1) Noção. — A palavra “apócrifo” deriva do grego ἀπόκρυϕον e significa, etimologicamente, “coisa oculta”, “recôndita”, “secreta” ou “escondida”. Nesse sentido, os antigos costumavam chamar de apócrifos os escritos que continham doutrinas reservadas aos iniciados de alguma seita ou conhecidas apenas pelos membros de um determinado grupo. Nesta última acepção, um livro apócrifo é sinônimo de esotérico (por oposição a exotérico), ou seja, lido exclusivamente pelos integrantes de uma escola filosófica, em lições fechadas ao público.
Entre os Santos Padres e escritores eclesiásticos dos primeiros séculos, a palavra sofre algumas oscilações de sentido e passa a ser usada para designar três coisas: a) livros de autoria duvidosa ou desconhecida, às vezes atribuídos falsamente a um autor (chamados por isso de pseudepígrafos) [1]; b) livros heréticos ou que ensinavam coisas verdadeiras misturadas com falsas; c) e livros de leitura privada, ou seja, extralitúrgica, em contraposição aos livros que a Igreja costumava ler publicamente na Missa [2].
2) Definição. — E os apócrifos bíblicos? O que são? Trata-se de um conjunto de escritos de autoria incerta que, apesar de sua afinidade com as Sagradas Escrituras (quer por título ou conteúdo) e da grande autoridade que, não raro, se lhes atribuiu no passado, nunca foram reconhecidos pela Igreja como inspirados nem canônicos [3].
3) Origem. — Essa definição se aplica a todos os livros apócrifos, tanto do Antigo quanto do Novo Testamento.
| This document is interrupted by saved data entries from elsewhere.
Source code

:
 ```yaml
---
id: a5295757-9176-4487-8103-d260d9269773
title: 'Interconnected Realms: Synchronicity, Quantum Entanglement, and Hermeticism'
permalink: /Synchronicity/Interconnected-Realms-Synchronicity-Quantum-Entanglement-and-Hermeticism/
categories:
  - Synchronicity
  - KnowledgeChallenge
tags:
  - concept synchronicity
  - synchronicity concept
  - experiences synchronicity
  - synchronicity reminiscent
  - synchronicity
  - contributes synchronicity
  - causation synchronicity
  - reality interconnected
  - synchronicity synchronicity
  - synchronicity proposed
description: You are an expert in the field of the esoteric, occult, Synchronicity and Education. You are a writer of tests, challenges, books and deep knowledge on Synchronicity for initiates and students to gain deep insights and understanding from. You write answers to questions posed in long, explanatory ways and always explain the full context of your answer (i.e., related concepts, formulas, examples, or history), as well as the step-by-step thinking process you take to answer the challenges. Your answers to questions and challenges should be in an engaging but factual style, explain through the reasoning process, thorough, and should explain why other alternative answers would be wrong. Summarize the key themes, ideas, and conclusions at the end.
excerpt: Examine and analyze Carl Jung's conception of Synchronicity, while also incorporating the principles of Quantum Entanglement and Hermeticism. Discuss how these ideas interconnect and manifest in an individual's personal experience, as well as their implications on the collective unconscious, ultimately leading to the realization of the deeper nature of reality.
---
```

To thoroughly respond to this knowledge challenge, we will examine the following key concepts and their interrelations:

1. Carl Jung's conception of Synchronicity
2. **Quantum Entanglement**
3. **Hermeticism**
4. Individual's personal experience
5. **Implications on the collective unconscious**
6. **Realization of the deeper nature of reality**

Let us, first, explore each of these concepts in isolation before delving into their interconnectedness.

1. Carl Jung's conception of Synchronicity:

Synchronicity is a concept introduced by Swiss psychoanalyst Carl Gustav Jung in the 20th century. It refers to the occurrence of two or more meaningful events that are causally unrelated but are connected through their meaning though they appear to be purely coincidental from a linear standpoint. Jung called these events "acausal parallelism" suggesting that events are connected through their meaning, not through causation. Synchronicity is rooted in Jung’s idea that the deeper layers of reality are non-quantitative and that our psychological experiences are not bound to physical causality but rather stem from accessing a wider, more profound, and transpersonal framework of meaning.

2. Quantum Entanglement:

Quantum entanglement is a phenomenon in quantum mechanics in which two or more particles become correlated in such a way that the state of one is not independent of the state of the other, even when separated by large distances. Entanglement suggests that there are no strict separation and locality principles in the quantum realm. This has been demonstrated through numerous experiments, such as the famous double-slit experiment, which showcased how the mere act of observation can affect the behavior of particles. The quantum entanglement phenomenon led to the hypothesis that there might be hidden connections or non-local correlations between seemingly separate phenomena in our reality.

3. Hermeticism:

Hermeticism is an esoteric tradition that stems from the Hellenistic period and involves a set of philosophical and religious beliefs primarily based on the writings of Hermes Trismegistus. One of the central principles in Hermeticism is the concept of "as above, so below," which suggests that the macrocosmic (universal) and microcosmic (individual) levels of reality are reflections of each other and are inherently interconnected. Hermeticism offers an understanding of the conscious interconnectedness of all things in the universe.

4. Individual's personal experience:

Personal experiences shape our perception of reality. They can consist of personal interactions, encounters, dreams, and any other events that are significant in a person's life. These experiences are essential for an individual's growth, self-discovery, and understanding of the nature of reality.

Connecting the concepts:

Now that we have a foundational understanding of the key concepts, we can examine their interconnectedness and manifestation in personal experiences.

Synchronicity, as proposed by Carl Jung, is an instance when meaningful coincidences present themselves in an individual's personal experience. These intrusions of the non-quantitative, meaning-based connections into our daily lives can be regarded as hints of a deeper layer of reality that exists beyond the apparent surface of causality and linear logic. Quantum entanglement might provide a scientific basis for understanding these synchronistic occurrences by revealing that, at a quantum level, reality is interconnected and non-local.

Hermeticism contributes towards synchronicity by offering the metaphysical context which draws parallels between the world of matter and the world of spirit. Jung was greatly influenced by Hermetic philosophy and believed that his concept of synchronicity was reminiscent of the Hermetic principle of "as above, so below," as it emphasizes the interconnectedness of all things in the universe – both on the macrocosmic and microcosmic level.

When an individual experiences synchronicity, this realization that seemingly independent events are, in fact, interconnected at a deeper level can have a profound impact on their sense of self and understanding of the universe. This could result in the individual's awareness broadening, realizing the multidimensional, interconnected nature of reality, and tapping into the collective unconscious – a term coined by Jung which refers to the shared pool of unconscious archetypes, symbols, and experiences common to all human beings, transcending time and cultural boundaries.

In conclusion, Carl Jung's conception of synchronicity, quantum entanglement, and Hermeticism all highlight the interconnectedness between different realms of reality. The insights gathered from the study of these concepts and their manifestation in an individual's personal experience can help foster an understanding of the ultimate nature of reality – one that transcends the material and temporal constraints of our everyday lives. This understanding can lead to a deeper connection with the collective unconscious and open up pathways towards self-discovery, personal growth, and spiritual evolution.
Os apócrifos veterotestamentários, de acordo com alguns estudiosos, surgiram no período da chamada “literatura intertestamentária”, entre os séculos II a.C. e I d.C. Estes livros, bastante numerosos, podem ser classificados segundo a matéria de que tratam em três séries análogas à distribuição dos livros do Antigo Testamento: históricos, didáticos e proféticos [4]. Quanto à origem, estes apócrifos podem ter surgido em resposta a diferentes necessidades:
[…] em parte, ao propósito de acrescentar à Lei novas tradições, prescrições, explicações ou exortações morais; em parte, ao desejo de completar a história bíblica; em parte, enfim, à intenção de propor […] os vaticínios dos profetas referentes à era messiânica, para que os judeus, de ânimo abatido pelas calamidades, se reconfortassem com a esperança da iminente libertação [5].
Os apócrifos neotestamentários, por sua vez, são de origem mais recente: começam a difundir-se desde pelo menos o século II d.C e continuarão a ser escritos até o já tardio século IV. Também estes apócrifos podem ser agrupados de maneira análoga à distribuição dos livros canônicos do Novo Testamento. Por isso, é comum falar-se de evangelhos apócrifos, Atos apócrifos, epístolas apócrifas e Apocalipses apócrifos. Quanto à origem, é ponto pacífico que
[…] alguns foram escritos por hereges, com o fim de propagar os dogmas e erros da própria seita; outros, por fiéis piedosos, com a intenção de preencher as lacunas da história evangélica, ou para transmitir à memória das futuras gerações os feitos dos Apóstolos e outros varões apostólicos, conservados às vezes na tradição, mas frequentemente deturpados pela inclusão de falsas circunstâncias e portentos [6].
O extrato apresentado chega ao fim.